== Data under study

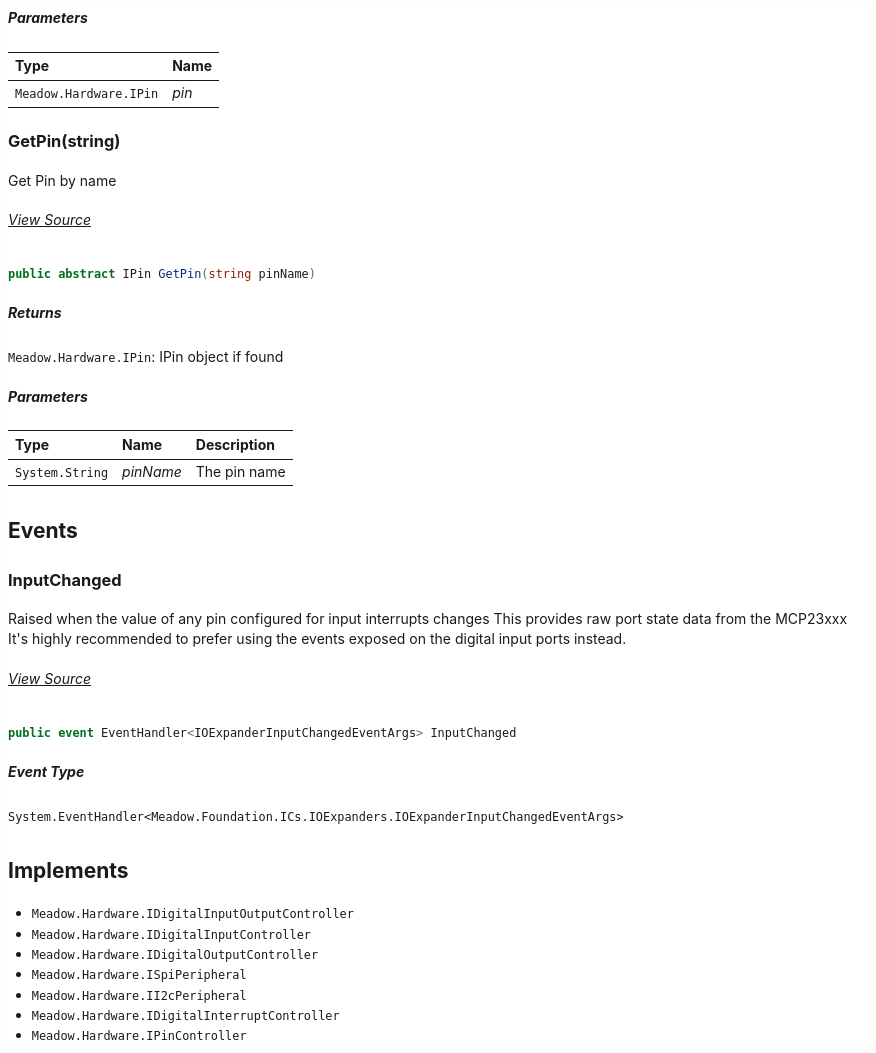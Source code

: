 ##### Parameters

| Type | Name |
|:--- |:--- |
| `Meadow.Hardware.IPin` | *pin* |

### GetPin(string)
Get Pin by name
###### [View Source](https://github.com/WildernessLabs/Meadow.Foundation/blob/main/Source/Meadow.Foundation.Peripherals/ICs.IOExpanders.Mcp23xxx/Driver/Mcp23xxx.cs#L551)
```csharp title="Declaration"
public abstract IPin GetPin(string pinName)
```

##### Returns

`Meadow.Hardware.IPin`: IPin object if found
##### Parameters

| Type | Name | Description |
|:--- |:--- |:--- |
| `System.String` | *pinName* | The pin name |

## Events
### InputChanged
Raised when the value of any pin configured for input interrupts changes
This provides raw port state data from the MCP23xxx
It's highly recommended to prefer using the events exposed on the digital input ports instead.
###### [View Source](https://github.com/WildernessLabs/Meadow.Foundation/blob/main/Source/Meadow.Foundation.Peripherals/ICs.IOExpanders.Mcp23xxx/Driver/Mcp23xxx.cs#L20)
```csharp title="Declaration"
public event EventHandler<IOExpanderInputChangedEventArgs> InputChanged
```
##### Event Type
`System.EventHandler<Meadow.Foundation.ICs.IOExpanders.IOExpanderInputChangedEventArgs>`

## Implements

* `Meadow.Hardware.IDigitalInputOutputController`
* `Meadow.Hardware.IDigitalInputController`
* `Meadow.Hardware.IDigitalOutputController`
* `Meadow.Hardware.ISpiPeripheral`
* `Meadow.Hardware.II2cPeripheral`
* `Meadow.Hardware.IDigitalInterruptController`
* `Meadow.Hardware.IPinController`

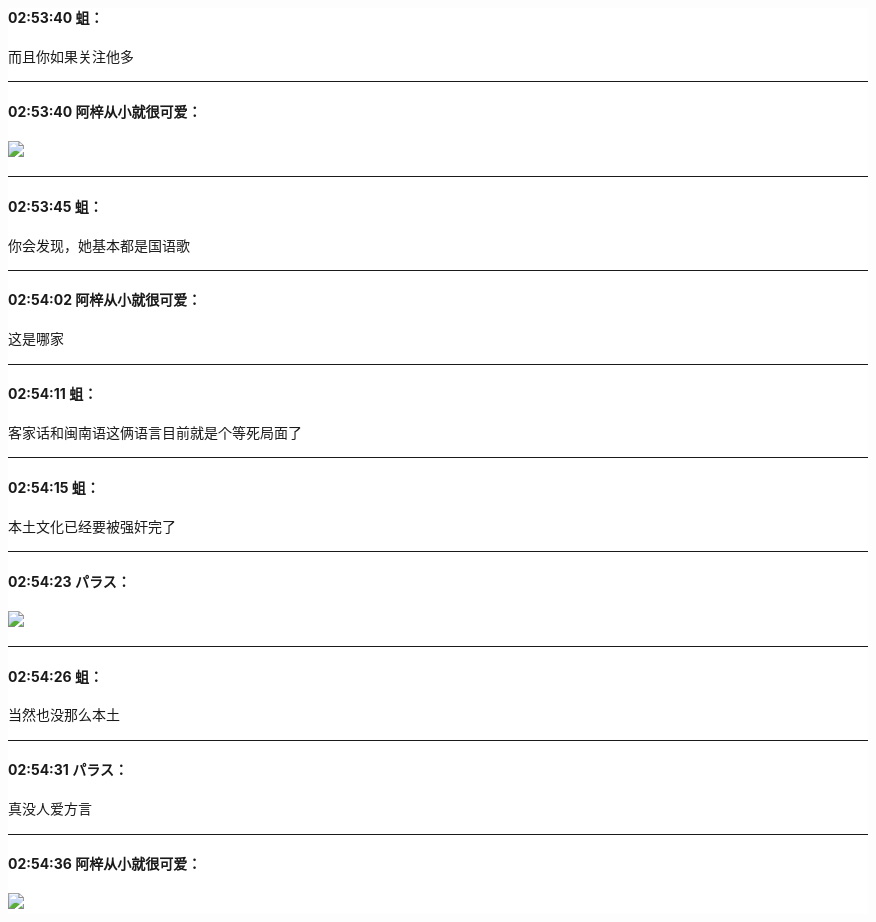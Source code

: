 #### 02:53:40  蛆：

而且你如果关注他多

*****

#### 02:53:40  阿梓从小就很可爱：

![](http://gchat.qpic.cn/gchatpic_new/2146751274/3959642106-2501017779-145E55C105072848A8E3A2455BF89FF7/0?term=2")

*****

#### 02:53:45  蛆：

你会发现，她基本都是国语歌

*****

#### 02:54:02  阿梓从小就很可爱：

这是哪家

*****

#### 02:54:11  蛆：

客家话和闽南语这俩语言目前就是个等死局面了

*****

#### 02:54:15  蛆：

本土文化已经要被强奸完了

*****

#### 02:54:23  パラス：

![](http://gchat.qpic.cn/gchatpic_new/601840742/3959642106-2847144043-168725BD054F7677B55B2D9238DB33AF/0?term=2")

*****

#### 02:54:26  蛆：

当然也没那么本土

*****

#### 02:54:31  パラス：

真没人爱方言

*****

#### 02:54:36  阿梓从小就很可爱：

![](http://gchat.qpic.cn/gchatpic_new/2146751274/3959642106-3148719735-1EA04D0C150374E265CCEFC10E83B24C/0?term=2")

====

> **What you will do**:
For the entries shown above, give the number of lines that include the word "Hardware", without any other text.

> **Solved exercise**:
9